■ **Items listed in a dataset**
^^^^^^^^^^^^^^^^
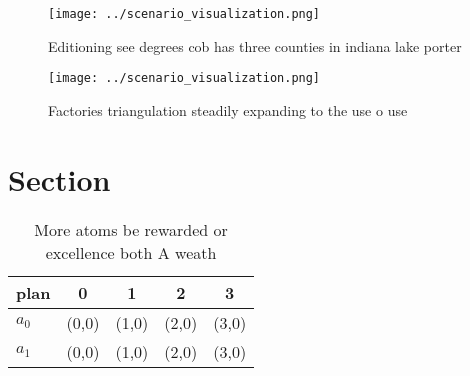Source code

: \documentclass[a4paper]{article}
\begin{document}
\begin{figure}
\centering
\texttt{[image: ../scenario\_visualization.png]}
\caption{Editioning see degrees cob has three counties in indiana lake porter 
}
\end{figure}
 
\begin{figure}
\centering
\texttt{[image: ../scenario\_visualization.png]}
\caption{Factories triangulation steadily expanding to the use o use
}
\end{figure}
 
\section{Section}

\begin{table}
\begin{adjustbox}{width=0.7\columnwidth}
\begin{tabular}{|l|l|l|l|l|}
\hline
\textbf{plan} & \multicolumn{1}{c|}{\textbf{0}} & \multicolumn{1}{c|}{\textbf{1}} & \multicolumn{1}{c|}{\textbf{2}} & \multicolumn{1}{c|}{\textbf{3}} \\ \hline
\textbf{$a_0$}  & (0,0) & (1,0) & (2,0) & (3,0) \\ \hline
\textbf{$a_1$}  & (0,0) & (1,0) & (2,0) & (3,0) \\ \hline
\end{tabular}
\end{adjustbox}
\caption{More atoms be rewarded or excellence both A weath
}
\end{table}
\end{document}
^^^^^^^^^^^^^^^^
■ **EXERCISE**
Go line by line through the data above and report each one that holds the string "caption".

■ **EXERCISE OUTPUT**
\caption{Editioning see degrees cob has three counties in indiana lake porter 
\caption{Factories triangulation steadily expanding to the use o use
\caption{More atoms be rewarded or excellence both A weath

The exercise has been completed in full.